Work instruction: Find the word "když" in the records and copy every line where it occurs.

* * *

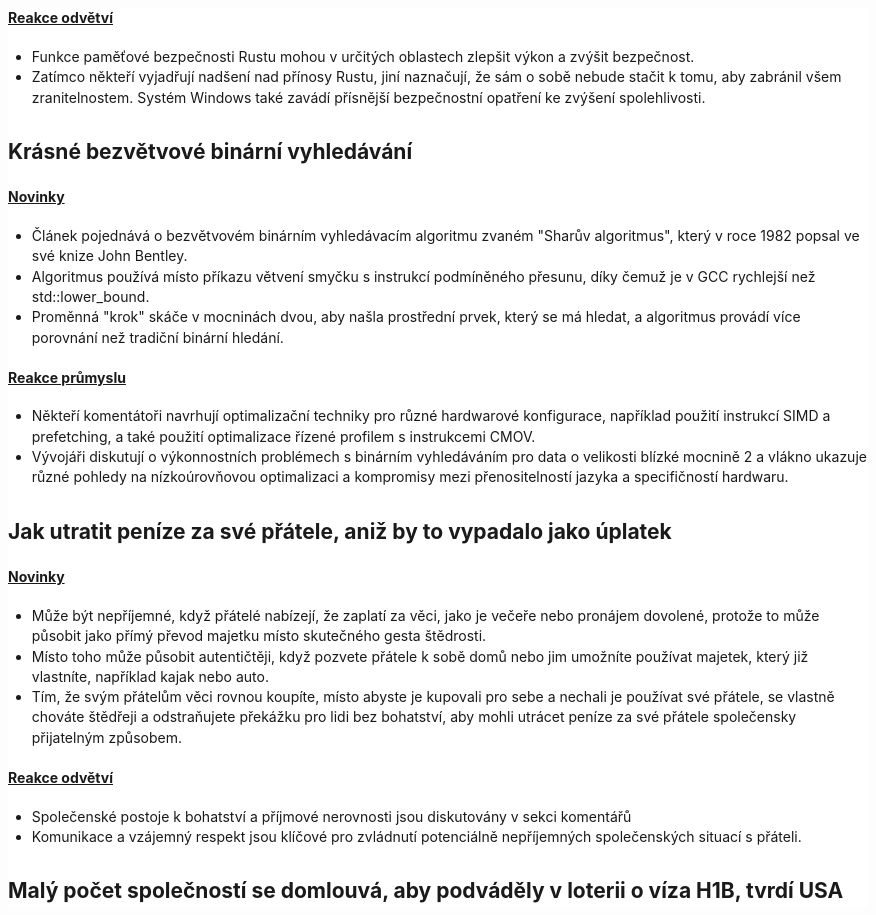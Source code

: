 #### [Reakce odvětví](http://news.ycombinator.com/item?id=35738829)

- Funkce paměťové bezpečnosti Rustu mohou v určitých oblastech zlepšit výkon a zvýšit bezpečnost.
- Zatímco někteří vyjadřují nadšení nad přínosy Rustu, jiní naznačují, že sám o sobě nebude stačit k tomu, aby zabránil všem zranitelnostem. Systém Windows také zavádí přísnější bezpečnostní opatření ke zvýšení spolehlivosti.

## Krásné bezvětvové binární vyhledávání

#### [Novinky](https://probablydance.com/2023/04/27/beautiful-branchless-binary-search/)

- Článek pojednává o bezvětvovém binárním vyhledávacím algoritmu zvaném "Sharův algoritmus", který v roce 1982 popsal ve své knize John Bentley.
- Algoritmus používá místo příkazu větvení smyčku s instrukcí podmíněného přesunu, díky čemuž je v GCC rychlejší než std::lower_bound.
- Proměnná "krok" skáče v mocninách dvou, aby našla prostřední prvek, který se má hledat, a algoritmus provádí více porovnání než tradiční binární hledání.

#### [Reakce průmyslu](http://news.ycombinator.com/item?id=35737862)

- Někteří komentátoři navrhují optimalizační techniky pro různé hardwarové konfigurace, například použití instrukcí SIMD a prefetching, a také použití optimalizace řízené profilem s instrukcemi CMOV.
- Vývojáři diskutují o výkonnostních problémech s binárním vyhledáváním pro data o velikosti blízké mocnině 2 a vlákno ukazuje různé pohledy na nízkoúrovňovou optimalizaci a kompromisy mezi přenositelností jazyka a specifičností hardwaru.

## Jak utratit peníze za své přátele, aniž by to vypadalo jako úplatek

#### [Novinky](https://billmei.net/blog/bribe-friends)

- Může být nepříjemné, když přátelé nabízejí, že zaplatí za věci, jako je večeře nebo pronájem dovolené, protože to může působit jako přímý převod majetku místo skutečného gesta štědrosti.
- Místo toho může působit autentičtěji, když pozvete přátele k sobě domů nebo jim umožníte používat majetek, který již vlastníte, například kajak nebo auto.
- Tím, že svým přátelům věci rovnou koupíte, místo abyste je kupovali pro sebe a nechali je používat své přátele, se vlastně chováte štědřeji a odstraňujete překážku pro lidi bez bohatství, aby mohli utrácet peníze za své přátele společensky přijatelným způsobem.

#### [Reakce odvětví](http://news.ycombinator.com/item?id=35740277)

- Společenské postoje k bohatství a příjmové nerovnosti jsou diskutovány v sekci komentářů
- Komunikace a vzájemný respekt jsou klíčové pro zvládnutí potenciálně nepříjemných společenských situací s přáteli.

## Malý počet společností se domlouvá, aby podváděly v loterii o víza H1B, tvrdí USA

* * *

Exercise solution:
- Může být nepříjemné, když přátelé nabízejí, že zaplatí za věci, jako je večeře nebo pronájem dovolené, protože to může působit jako přímý převod majetku místo skutečného gesta štědrosti.
- Místo toho může působit autentičtěji, když pozvete přátele k sobě domů nebo jim umožníte používat majetek, který již vlastníte, například kajak nebo auto.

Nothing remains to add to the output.